◆ WHAT TO DO ◆
Please transcribe the listing below in full and word for word, without its pictures.

◆ DATA RECORDS ◆

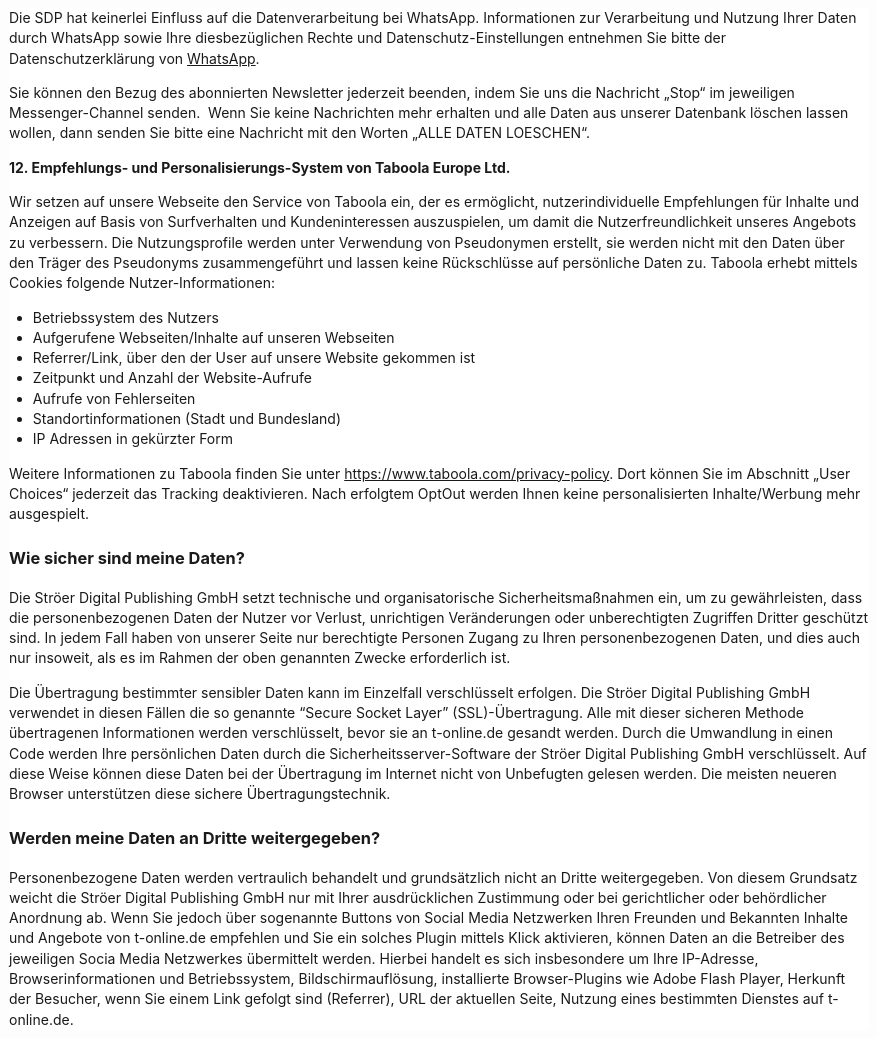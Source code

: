 Die SDP hat keinerlei Einfluss auf die Datenverarbeitung bei WhatsApp. Informationen zur Verarbeitung und Nutzung Ihrer Daten durch WhatsApp sowie Ihre diesbezüglichen Rechte und Datenschutz-Einstellungen entnehmen Sie bitte der Datenschutzerklärung von [WhatsApp](https://www.whatsapp.com/legal/?l=de).

Sie können den Bezug des abonnierten Newsletter jederzeit beenden, indem Sie uns die Nachricht „Stop“ im jeweiligen Messenger-Channel senden.  Wenn Sie keine Nachrichten mehr erhalten und alle Daten aus unserer Datenbank löschen lassen wollen, dann senden Sie bitte eine Nachricht mit den Worten „ALLE DATEN LOESCHEN“.

**12. Empfehlungs- und Personalisierungs-System von Taboola Europe Ltd.**

Wir setzen auf unsere Webseite den Service von Taboola ein, der es ermöglicht, nutzerindividuelle Empfehlungen für Inhalte und Anzeigen auf Basis von Surfverhalten und Kundeninteressen auszuspielen, um damit die Nutzerfreundlichkeit unseres Angebots zu verbessern. Die Nutzungsprofile werden unter Verwendung von Pseudonymen erstellt, sie werden nicht mit den Daten über den Träger des Pseudonyms zusammengeführt und lassen keine Rückschlüsse auf persönliche Daten zu. Taboola erhebt mittels Cookies folgende Nutzer-Informationen:

-   Betriebssystem des Nutzers
-   Aufgerufene Webseiten/Inhalte auf unseren Webseiten
-   Referrer/Link, über den der User auf unsere Website gekommen ist
-   Zeitpunkt und Anzahl der Website-Aufrufe
-   Aufrufe von Fehlerseiten
-   Standortinformationen (Stadt und Bundesland)
-   IP Adressen in gekürzter Form

Weitere Informationen zu Taboola finden Sie unter <https://www.taboola.com/privacy-policy>.
Dort können Sie im Abschnitt „User Choices“ jederzeit das Tracking deaktivieren.
Nach erfolgtem OptOut werden Ihnen keine personalisierten Inhalte/Werbung mehr ausgespielt.

### Wie sicher sind meine Daten?

Die Ströer Digital Publishing GmbH setzt technische und organisatorische Sicherheitsmaßnahmen ein, um zu gewährleisten, dass die personenbezogenen Daten der Nutzer vor Verlust, unrichtigen Veränderungen oder unberechtigten Zugriffen Dritter geschützt sind. In jedem Fall haben von unserer Seite nur berechtigte Personen Zugang zu Ihren personenbezogenen Daten, und dies auch nur insoweit, als es im Rahmen der oben genannten Zwecke erforderlich ist.

Die Übertragung bestimmter sensibler Daten kann im Einzelfall verschlüsselt erfolgen. Die Ströer Digital Publishing GmbH verwendet in diesen Fällen die so genannte “Secure Socket Layer” (SSL)-Übertragung. Alle mit dieser sicheren Methode übertragenen Informationen werden verschlüsselt, bevor sie an t-online.de gesandt werden. Durch die Umwandlung in einen Code werden Ihre persönlichen Daten durch die Sicherheitsserver-Software der Ströer Digital Publishing GmbH verschlüsselt. Auf diese Weise können diese Daten bei der Übertragung im Internet nicht von Unbefugten gelesen werden. Die meisten neueren Browser unterstützen diese sichere Übertragungstechnik.

### Werden meine Daten an Dritte weitergegeben?

Personenbezogene Daten werden vertraulich behandelt und grundsätzlich nicht an Dritte weitergegeben. Von diesem Grundsatz weicht die Ströer Digital Publishing GmbH nur mit Ihrer ausdrücklichen Zustimmung oder bei gerichtlicher oder behördlicher Anordnung ab. Wenn Sie jedoch über sogenannte Buttons von Social Media Netzwerken Ihren Freunden und Bekannten Inhalte und Angebote von t-online.de empfehlen und Sie ein solches Plugin mittels Klick aktivieren, können Daten an die Betreiber des jeweiligen Socia Media Netzwerkes übermittelt werden. Hierbei handelt es sich insbesondere um Ihre IP-Adresse, Browserinformationen und Betriebssystem, Bildschirmauflösung, installierte Browser-Plugins wie Adobe Flash Player, Herkunft der Besucher, wenn Sie einem Link gefolgt sind (Referrer), URL der aktuellen Seite, Nutzung eines bestimmten Dienstes auf t-online.de.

◆ REPLY ◆
Source code

: Die SDP hat keinerlei Einfluss auf die Datenverarbeitung bei WhatsApp. Informationen zur Verarbeitung und Nutzung Ihrer Daten durch WhatsApp sowie Ihre diesbezüglichen Rechte und Datenschutz-Einstellungen entnehmen Sie bitte der Datenschutzerklärung von [WhatsApp](https://www.whatsapp.com/legal/?l=de).

Sie können den Bezug des abonnierten Newsletter jederzeit beenden, indem Sie uns die Nachricht „Stop“ im jeweiligen Messenger-Channel senden.  Wenn Sie keine Nachrichten mehr erhalten und alle Daten aus unserer Datenbank löschen lassen wollen, dann senden Sie bitte eine Nachricht mit den Worten „ALLE DATEN LOESCHEN“.

**12. Empfehlungs- und Personalisierungs-System von Taboola Europe Ltd.**

Wir setzen auf unsere Webseite den Service von Taboola ein, der es ermöglicht, nutzerindividuelle Empfehlungen für Inhalte und Anzeigen auf Basis von Surfverhalten und Kundeninteressen auszuspielen, um damit die Nutzerfreundlichkeit unseres Angebots zu verbessern. Die Nutzungsprofile werden unter Verwendung von Pseudonymen erstellt, sie werden nicht mit den Daten über den Träger des Pseudonyms zusammengeführt und lassen keine Rückschlüsse auf persönliche Daten zu. Taboola erhebt mittels Cookies folgende Nutzer-Informationen:

-   Betriebssystem des Nutzers
-   Aufgerufene Webseiten/Inhalte auf unseren Webseiten
-   Referrer/Link, über den der User auf unsere Website gekommen ist
-   Zeitpunkt und Anzahl der Website-Aufrufe
-   Aufrufe von Fehlerseiten
-   Standortinformationen (Stadt und Bundesland)
-   IP Adressen in gekürzter Form

Weitere Informationen zu Taboola finden Sie unter <https://www.taboola.com/privacy-policy>.
Dort können Sie im Abschnitt „User Choices“ jederzeit das Tracking deaktivieren.
Nach erfolgtem OptOut werden Ihnen keine personalisierten Inhalte/Werbung mehr ausgespielt.

### Wie sicher sind meine Daten?

Die Ströer Digital Publishing GmbH setzt technische und organisatorische Sicherheitsmaßnahmen ein, um zu gewährleisten, dass die personenbezogenen Daten der Nutzer vor Verlust, unrichtigen Veränderungen oder unberechtigten Zugriffen Dritter geschützt sind. In jedem Fall haben von unserer Seite nur berechtigte Personen Zugang zu Ihren personenbezogenen Daten, und dies auch nur insoweit, als es im Rahmen der oben genannten Zwecke erforderlich ist.

Die Übertragung bestimmter sensibler Daten kann im Einzelfall verschlüsselt erfolgen. Die Ströer Digital Publishing GmbH verwendet in diesen Fällen die so genannte “Secure Socket Layer” (SSL)-Übertragung. Alle mit dieser sicheren Methode übertragenen Informationen werden verschlüsselt, bevor sie an t-online.de gesandt werden. Durch die Umwandlung in einen Code werden Ihre persönlichen Daten durch die Sicherheitsserver-Software der Ströer Digital Publishing GmbH verschlüsselt. Auf diese Weise können diese Daten bei der Übertragung im Internet nicht von Unbefugten gelesen werden. Die meisten neueren Browser unterstützen diese sichere Übertragungstechnik.

### Werden meine Daten an Dritte weitergegeben?

Personenbezogene Daten werden vertraulich behandelt und grundsätzlich nicht an Dritte weitergegeben. Von diesem Grundsatz weicht die Ströer Digital Publishing GmbH nur mit Ihrer ausdrücklichen Zustimmung oder bei gerichtlicher oder behördlicher Anordnung ab. Wenn Sie jedoch über sogenannte Buttons von Social Media Netzwerken Ihren Freunden und Bekannten Inhalte und Angebote von t-online.de empfehlen und Sie ein solches Plugin mittels Klick aktivieren, können Daten an die Betreiber des jeweiligen Socia Media Netzwerkes übermittelt werden. Hierbei handelt es sich insbesondere um Ihre IP-Adresse, Browserinformationen und Betriebssystem, Bildschirmauflösung, installierte Browser-Plugins wie Adobe Flash Player, Herkunft der Besucher, wenn Sie einem Link gefolgt sind (Referrer), URL der aktuellen Seite, Nutzung eines bestimmten Dienstes auf t-online.de.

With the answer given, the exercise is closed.